(director: Shirley Clarke; screenwriters: from the play by Jack Gelber/Jack Gelber; cinematographer: Arthur J. Ornitz; editor: Shirley Clarke; music: Freddie Redd; cast: Warren Finnerty (Leach), Garry Goodrow (Ernie), Jerome Raphael (Solly), Jim Anderson (Sam), Carl Lee (Cowboy), Roscoe Lee Browne (J. J. Burden), William Redfield (Jim Dunn), Barbara Winchester (Sister Salvation), Henry Proach (Harry), Freddie Redd (musician-piano), Jackie McLean (musician-alto sax), Michael Mattos (musician-bass), Larry Ritchie (musician-drums); Runtime: 110; MPAA Rating: NR; producers: Lewis Allen/Shirley Clarke; Milestone; 1962)

“An uncompromising look at a group of drug addicts waiting in a Manhattan loft for a heroin fix.”

Reviewed by Dennis Schwartz

The first feature film by experimental film-maker Shirley Clarke(“The Cool World”/”Portrait of Jason”/”Ornette: Made in America“), one of the founding members of the New American Cinema movement, is an uncompromising look at a group of drug addicts monotonously waiting in a Manhattan loft for a heroin fix. It’s based on the off-Broadway play by Jack Gelber, which played at the Living Theater in the 1960s. The eye-opening seminal indie was ahead of its time. It daringly breaks the taboo of dealing openly with the heroin addict’s self-destructive world. Though bleak, theatrical and claustrophobic, the movie has a magical quality that makes it special. It can also be admired for pushing the boundaries of film-making.

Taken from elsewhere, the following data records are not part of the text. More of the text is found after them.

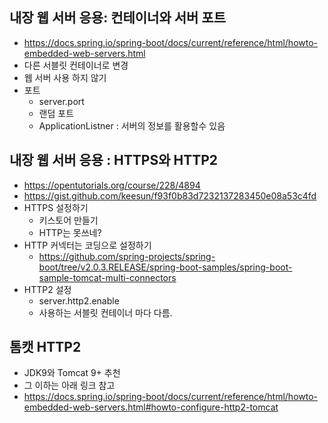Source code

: ## 내장 웹 서버 응용: 컨테이너와 서버 포트
- https://docs.spring.io/spring-boot/docs/current/reference/html/howto-embedded-web-servers.html
- 다른 서블릿 컨테이너로 변경
- 웹 서버 사용 하지 않기
- 포트
    * server.port
    * 랜덤 포트
    * ApplicationListner<ServletWebServerInitializedEvent> : 서버의 정보를 활용할수 있음

## 내장 웹 서버 응용 : HTTPS와 HTTP2
- https://opentutorials.org/course/228/4894
- https://gist.github.com/keesun/f93f0b83d7232137283450e08a53c4fd
- HTTPS 설정하기
  * 키스토어 만들기
  * HTTP는 못쓰네?
- HTTP 커넥터는 코딩으로 설정하기
  * https://github.com/spring-projects/spring-boot/tree/v2.0.3.RELEASE/spring-boot-samples/spring-boot-sample-tomcat-multi-connectors
- HTTP2 설정
  * server.http2.enable
  * 사용하는 서블릿 컨테이너 마다 다름.

## 톰캣 HTTP2
- JDK9와 Tomcat 9+ 추천
- 그 이하는 아래 링크 참고
- https://docs.spring.io/spring-boot/docs/current/reference/html/howto-embedded-web-servers.html#howto-configure-http2-tomcat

In the slovenly Manhattan loft of Leach (Warren Finnerty), a jazz quartet (Freddie Redd, Jackie McLean, Michael Mattos, Larry Ritchie) and some deadbeats (Garry Goodrow, Jerome Raphael and Jim Anderson) hang around waiting for Cowboy (Carl Lee) to return with heroin he’s buying from one of his sources. The nerdy filmmaker Jim Dunn (William Redfield) paid for the score after the junkies agreed to allow him and his cameraman J. J. Burden (Roscoe Lee Browne), who remains off-screen, to shoot a documentary about them waiting in the apartment to get their fix. While waiting for their Man to return with the stuff, the junkies tell stories, talk jive, sleep, ham it up for the camera, philosophize, jam, argue and also try to act as natural as the bossy petulant film-maker wishes.

There are two characters around for absurdist comic relief: Harry (Henry Proach) is the unannounced visitor who arrives with a phonograph and plays a jazz record before departing. The other is Barbara Winchester, who plays the elderly Sister Salvation, and is brought around by Cowboy so he can gently goof on her attempts to save the world through religion when she is so blind that she can’t see that she’s the one in greater need of saving than even the junkies.

The junkie world is depicted in unapologetic terms, as the fake documentary tries to tell the truth about the heroin lifestyle no matter if it’s more depressing than Hollywood entertaining. As a bonus, the viewer also gets to hear an impressive jazz score. The film was soon lifted from theaters after its release because censors did not approve a film about junkies, especially one that is non-judgmental. But word of the film got out, and it developed a legendary reputation among those who care about American independent cinema.

The black-and-white version I saw was recently restored by the UCLA Film & Archive, Milestone Films and Modern Videofilm.